Pobre querido Adrián, tener una madre como ella. Al fin y al cabo, que tuviera buenas intenciones no servía de nada, teniendo en cuenta el daño que acababa haciendo por el camino.
Ruth la observó, mientras Margaret fingía inspeccionar el único recuerdo que tenía de su madre, ese medio relicario roto para siempre. Era una mujer corpulenta, rubia, con el pelo bien recogido y llevaba unas gafas de sol en la cabeza… ¿en el gris mes de diciembre? ¡Qué insólito, ciertamente! Ruth no podía concebir que su hermano hubiera estado casado con aquella mujer, pero nunca había podido hacerlo. Nunca había logrado resignarse a la imagen de Margaret y Guy juntos como marido y mujer, no por el sexo que, naturalmente, formaba parte de la naturaleza humana y podía, en consecuencia, adaptarse a cualquier tipo de extraña pareja, sino por la parte emocional, la parte de compromiso, la parte que ella imaginaba -al no haber tenido nunca el privilegio de experimentarla- que era el terreno fértil en el que uno plantaba la semilla de la familia y el futuro.
Tal como se desarrollaron las cosas entre su hermano y Margaret, Ruth había acertado bastante al suponer que eran totalmente incompatibles. Si no hubieran tenido al pobre Adrián en un extraño momento de optimismo, seguramente habrían seguido caminos distintos tras poner fin a su matrimonio, la una agradecida por el dinero que había logrado excavar de las ruinas de su relación y el otro encantado de verla marchar con el dinero siempre que eso significara librarse de uno de sus peores errores.

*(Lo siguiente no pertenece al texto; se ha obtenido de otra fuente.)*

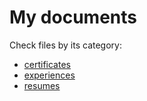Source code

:# My documents

Check files by its category:

- [certificates]
- [experiences]
- [resumes]

[certificates]: https://github.com/nasccped/nascc.documents/tree/main/documents/certificates/README.md
[experiences]: https://github.com/nasccped/nascc.documents/tree/main/documents/experiences/README.md
[resumes]: https://github.com/nasccped/nascc.documents/tree/main/documents/resumes/README.md
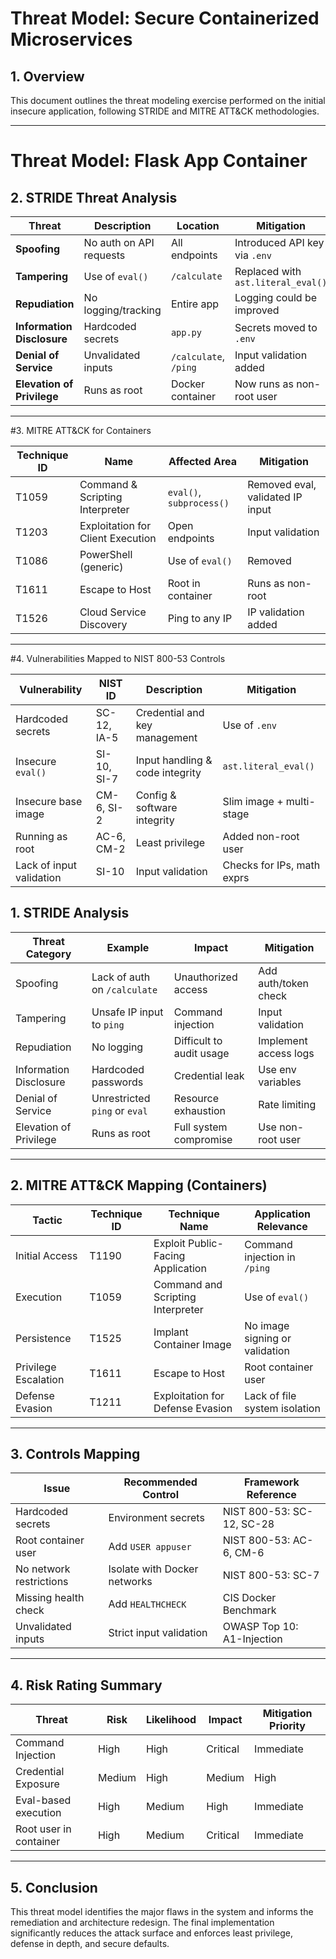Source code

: # Threat Model: Secure Containerized Microservices

## 1. Overview
This document outlines the threat modeling exercise performed on the initial insecure application, following STRIDE and MITRE ATT&CK methodologies.

---
# Threat Model: Flask App Container

## 2. STRIDE Threat Analysis

| Threat      | Description | Location | Mitigation |
|-------------|-------------|----------|------------|
| **Spoofing** | No auth on API requests | All endpoints | Introduced API key via `.env` |
| **Tampering** | Use of `eval()` | `/calculate` | Replaced with `ast.literal_eval()` |
| **Repudiation** | No logging/tracking | Entire app | Logging could be improved |
| **Information Disclosure** | Hardcoded secrets | `app.py` | Secrets moved to `.env` |
| **Denial of Service** | Unvalidated inputs | `/calculate`, `/ping` | Input validation added |
| **Elevation of Privilege** | Runs as root | Docker container | Now runs as non-root user |

---

#3. MITRE ATT&CK for Containers

| Technique ID | Name | Affected Area | Mitigation |
|--------------|------|----------------|------------|
| T1059 | Command & Scripting Interpreter | `eval()`, `subprocess()` | Removed eval, validated IP input |
| T1203 | Exploitation for Client Execution | Open endpoints | Input validation |
| T1086 | PowerShell (generic) | Use of `eval()` | Removed |
| T1611 | Escape to Host | Root in container | Runs as non-root |
| T1526 | Cloud Service Discovery | Ping to any IP | IP validation added |

---

#4. Vulnerabilities Mapped to NIST 800-53 Controls

| Vulnerability | NIST ID | Description | Mitigation |
|---------------|---------|-------------|------------|
| Hardcoded secrets | SC-12, IA-5 | Credential and key management | Use of `.env` |
| Insecure `eval()` | SI-10, SI-7 | Input handling & code integrity | `ast.literal_eval()` |
| Insecure base image | CM-6, SI-2 | Config & software integrity | Slim image + multi-stage |
| Running as root | AC-6, CM-2 | Least privilege | Added non-root user |
| Lack of input validation | SI-10 | Input validation | Checks for IPs, math exprs |


## 1. STRIDE Analysis

| Threat Category | Example | Impact | Mitigation |
|----------------|---------|--------|------------|
| Spoofing        | Lack of auth on `/calculate` | Unauthorized access | Add auth/token check |
| Tampering       | Unsafe IP input to `ping` | Command injection | Input validation |
| Repudiation     | No logging | Difficult to audit usage | Implement access logs |
| Information Disclosure | Hardcoded passwords | Credential leak | Use env variables |
| Denial of Service | Unrestricted `ping` or `eval` | Resource exhaustion | Rate limiting |
| Elevation of Privilege | Runs as root | Full system compromise | Use non-root user |

---

## 2. MITRE ATT&CK Mapping (Containers)

| Tactic         | Technique ID | Technique Name | Application Relevance |
|----------------|--------------|----------------|------------------------|
| Initial Access | T1190         | Exploit Public-Facing Application | Command injection in `/ping` |
| Execution      | T1059         | Command and Scripting Interpreter | Use of `eval()` |
| Persistence    | T1525         | Implant Container Image | No image signing or validation |
| Privilege Escalation | T1611  | Escape to Host | Root container user |
| Defense Evasion | T1211        | Exploitation for Defense Evasion | Lack of file system isolation |

---

## 3. Controls Mapping

| Issue | Recommended Control | Framework Reference |
|-------|---------------------|---------------------|
| Hardcoded secrets | Environment secrets | NIST 800-53: SC-12, SC-28 |
| Root container user | Add `USER appuser` | NIST 800-53: AC-6, CM-6 |
| No network restrictions | Isolate with Docker networks | NIST 800-53: SC-7 |
| Missing health check | Add `HEALTHCHECK` | CIS Docker Benchmark |
| Unvalidated inputs | Strict input validation | OWASP Top 10: A1-Injection |

---

## 4. Risk Rating Summary

| Threat | Risk | Likelihood | Impact | Mitigation Priority |
|--------|------|------------|--------|----------------------|
| Command Injection | High | High | Critical | Immediate |
| Credential Exposure | Medium | High | Medium | High |
| Eval-based execution | High | Medium | High | Immediate |
| Root user in container | High | Medium | Critical | Immediate |

---

## 5. Conclusion

This threat model identifies the major flaws in the system and informs the remediation and architecture redesign. The final implementation significantly reduces the attack surface and enforces least privilege, defense in depth, and secure defaults.

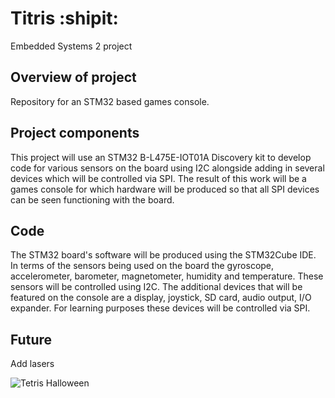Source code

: # Titris :shipit:
Embedded Systems 2 project
## Overview of project
Repository for an STM32 based games console.
## Project components
This project will use an STM32 B-L475E-IOT01A Discovery kit to develop code for various sensors on the board using I2C alongside adding in several devices which will be controlled via SPI. The result of this work will be a games console for which hardware will be produced so that all SPI devices can be seen functioning with the board.
## Code
The STM32 board's software will be produced using the STM32Cube IDE. In terms of the sensors being used on the board the gyroscope, accelerometer, barometer, magnetometer, humidity and temperature. These sensors will be controlled using I2C. The additional devices that will be featured on the console are a display, joystick, SD card, audio output, I/O expander. For learning purposes these devices will be controlled via SPI.
## Future
Add lasers

![Tetris Halloween](https://media.giphy.com/media/oX8If9RqTm5fa/giphy.gif)
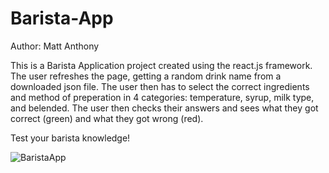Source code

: # Barista-App

Author: Matt Anthony

This is a Barista Application project created using the react.js framework. The user refreshes the page, getting a random drink name from a downloaded json file. 
The user then has to select the correct ingredients and method of preperation in 4 categories: temperature, syrup, milk type, and belended.
The user then checks their answers and sees what they got correct (green) and what they got wrong (red).

Test your barista knowledge!

![BaristaApp](https://github.com/mattyanthony/Barista-App/assets/108240399/7876a388-3d90-436b-a5cd-71c99cc85f1b)
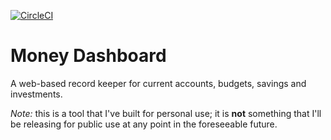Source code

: [![CircleCI](https://circleci.com/gh/markormesher/money-dashboard/tree/react-front-end.svg?style=svg)](https://circleci.com/gh/markormesher/money-dashboard/tree/react-front-end)

# Money Dashboard

A web-based record keeper for current accounts, budgets, savings and investments.

*Note:* this is a tool that I've built for personal use; it is **not** something that I'll be releasing for public use at any point in the foreseeable future.
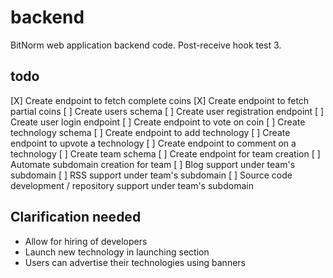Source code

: # backend

BitNorm web application backend code.
Post-receive hook test 3.

## todo

[X] Create endpoint to fetch complete coins
[X] Create endpoint to fetch partial coins
[ ] Create users schema
[ ] Create user registration endpoint
[ ] Create user login endpoint
[ ] Create endpoint to vote on coin
[ ] Create technology schema
[ ] Create endpoint to add technology
[ ] Create endpoint to upvote a technology
[ ] Create endpoint to comment on a technology
[ ] Create team schema
[ ] Create endpoint for team creation
[ ] Automate subdomain creation for team
[ ] Blog support under team's subdomain
[ ] RSS support under team's subdomain
[ ] Source code development / repository support under team's subdomain

## Clarification needed

-   Allow for hiring of developers
-   Launch new technology in launching section
-   Users can advertise their technologies using banners
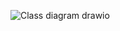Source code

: ![Class diagram drawio](https://user-images.githubusercontent.com/86177245/136639671-89229de4-3167-44ce-aa4e-34a90133be15.png)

Pero como Adrián era una parte de la ecuación, Margaret no había caído en el olvido. Porque Guy quería a su hijo -aunque le frustrara-, y la existencia de Adrián convertía la de Margaret en un hecho inmutable. Hasta que uno de los dos muriera: Guy o la propia Margaret.
Pero ése era precisamente el tema en el que Ruth no quería pensar y del que no soportaba hablar, aunque sabía que no podría evitarlo indefinidamente.
Como si le leyera la mente, Margaret dejó el relicario sobre la mesa y dijo:
– Ruth, querida, no he podido sacarle ni diez palabras a Adrián sobre lo sucedido. No quiero ser morbosa, pero me gustaría entenderlo. El Guy que yo conocí no tuvo enemigos en su vida. Bueno, estaban sus mujeres, claro, y a las mujeres no nos gusta que nos dejen. Pero aunque hubiera hecho lo de siempre…
– Margaret, por favor -dijo Ruth.
– Espera -se apresuró a decir Margaret-. No podemos fingir, querida. No es el momento. Las dos sabemos cómo era. Pero lo que estoy diciendo es que una mujer, aunque la dejen, una mujer rara vez…, como venganza… Ya sabes qué quiero decir. Entonces, ¿quién…? A menos que esta vez fuera una mujer casada, ¿y el marido se enterara…? Aunque normalmente Guy evitaba a las casadas. -Margaret jugueteaba con uno de los tres pesados collares de oro que llevaba puestos, el que tenía un colgante. Era una perla, deforme y gigantesca, una excrecencia blanquecina que caía entre sus pechos como un pegote de puré de patatas petrificado.